Offering a custom R-markdown service inside another project

pchtsp · February 29, 2024, 4:58pm

Hello community,

I have a bit of an architectural question on rmarkdown, R and quarto. More like several questions. Sorry in advance for the length of the entry.

Context

I work on an open source project (cornflow) that handles the asynchronous execution of optimisation tasks, among other things. It stores a problem's input data, results, etc. using formal (but somehow abstract) definitions modelled as classes: Instance, Solution, etc. These are personalized for each optimization problem we build.

Each optimization problem we handle can be very different (e.g., vehicle routing problems, a sudoku, graph-coloring, task-scheduling, maximum flow in a network, etc.). But by structuring the input data and the results (via a jsonschema), we build pluggable functionality that shares a common interface. Some examples of functionalities: solution methods (i.e., engines / solvers that generate a solution), case storage and comparison, checks and validations, solving scheduling and queuing, a REST API, unit tests, user permissions, etc. I want to tackle a so-far elusive functionality: user interface.

What I want

I want to have a catalogue of automated templates that take as input a "solved instance" (e.g., in json format) and produce a standard & pretty report ready to be consumed by a user. Each problem can have more than one report. And I want a user to ideally be able to ask for the report via the REST API that we already have.

More details

I'm a big fan of parametrized rmarkdown and I've used it in the past to successfully show/ communicate/ share results of complex optimization problems with colleagues. I want to bring pluggable automated reports that understand the input data and solution structure of a given problem and generates a pretty and powerful self-contained document (html, pdf, etc.). I imagine a rest api endpoint where the client asks "please, generate the report of solved case with id=1543" and the rest api returns the compiled document somehow.

Everything we have server-side is currently built in python.

Example implementation

Taken from this tree. tsp is a problem, vrp is another problem.

I've added a vrp/reports directory below, where I envisioned the Rmarkdown templates will be. These reports assume we have a data structure compliant with the schemas/input.json and schemas/output.json. Or a vrp.core.experiment.Experiment python object if it's done with python.
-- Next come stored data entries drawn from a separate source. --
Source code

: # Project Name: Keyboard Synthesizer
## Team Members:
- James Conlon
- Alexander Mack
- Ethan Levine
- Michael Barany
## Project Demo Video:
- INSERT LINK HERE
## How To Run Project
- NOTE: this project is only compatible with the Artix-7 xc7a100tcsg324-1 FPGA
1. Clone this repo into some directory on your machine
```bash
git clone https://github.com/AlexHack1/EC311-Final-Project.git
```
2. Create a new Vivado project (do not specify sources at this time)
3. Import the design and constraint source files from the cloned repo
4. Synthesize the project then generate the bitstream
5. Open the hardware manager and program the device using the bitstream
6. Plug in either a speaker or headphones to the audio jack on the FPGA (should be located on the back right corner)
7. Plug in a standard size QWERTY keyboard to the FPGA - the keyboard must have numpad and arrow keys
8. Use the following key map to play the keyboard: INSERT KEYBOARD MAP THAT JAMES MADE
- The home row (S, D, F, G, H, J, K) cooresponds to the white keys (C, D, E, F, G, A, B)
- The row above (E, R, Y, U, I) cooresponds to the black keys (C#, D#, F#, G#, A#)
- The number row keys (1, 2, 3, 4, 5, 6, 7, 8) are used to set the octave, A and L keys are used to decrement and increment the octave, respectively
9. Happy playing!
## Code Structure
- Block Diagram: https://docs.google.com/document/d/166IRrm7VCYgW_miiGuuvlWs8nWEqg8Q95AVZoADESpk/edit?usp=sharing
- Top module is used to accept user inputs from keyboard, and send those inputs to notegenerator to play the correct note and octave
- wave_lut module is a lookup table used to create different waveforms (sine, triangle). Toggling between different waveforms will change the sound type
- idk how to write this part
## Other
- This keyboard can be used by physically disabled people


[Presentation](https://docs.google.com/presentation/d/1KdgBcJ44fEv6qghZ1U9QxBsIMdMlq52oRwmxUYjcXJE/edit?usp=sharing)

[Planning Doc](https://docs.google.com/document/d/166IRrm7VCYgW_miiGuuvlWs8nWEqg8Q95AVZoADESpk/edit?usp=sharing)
Both are equivalent.

Likewise, we would have a tsp/reports directory somewhere inside tsp with the reports for the tsp problem and compliant with its schemas (tsp/schemas/input.json, ...).

├── tsp
│   ├── (...)
└── vrp
    ├── core
    │   ├── experiment.py
    │   ├── instance.py
    │   └── solution.py
    ├── reports
    │   ├── report1.Rmd
    │   └── report2.Rmd
    ├── data
    │   ├── input_test_1.json
    │   ├── input_test_1_small.json
    │   ├── input_test_2.json
    │   └── output_test_1.json
    ├── README.rst
    ├── schemas
    │   ├── input.json
    │   └── output.json
    └── solvers
        ├── modelClosestNeighbor.py
        ├── modelMIP.py
        ├── model_ortools.py
        └── model.py

Some questions

Should we aim at using rmarkdown, knowing that it would add an R dependency on the server-side? Should we go with Quarto + python? We can always run an R function from python (as command line or reticulate)
In case we go with R, is it possible to replicate the well-structured codebase we have in python in R to help in the production of the rmarkdown files? In python we have modules, classes, type hints, etc (see the vrp/core/experiment.py above). In R I've always ended up creating several scripts, each one with several stateless functions. It works but it always felt a bit dirty.
If we go for Quarto+python, is the functionality available in python as good as with R? I'm in love with ggplot, leaflet, knitr, tidyverse, magrittr. And I'm not at all convinced of using pandas, matplotlib, etc. Maybe plotly?
Is it better to offer a report "on-demand" via our REST API? Or is it better to generate the document and store it in the server and let the user download it? Some documents can be really fast to compile, some others may not.
How far can we go with the html automatic report? How close can we get to having a static webpage with links and a menu? I've used a collapsible TOC in html that already helps a lot in navigation. I've checked the bookdown package and seems promising with the single html option, are there examples of extremely rich 1-file reports to be sent via email/ chat?

Thanks!

Franco

system · April 14, 2024, 4:59pm

This topic was automatically closed 45 days after the last reply. New replies are no longer allowed.

If you have a query related to it or one of the replies, start a new topic and refer back with a link.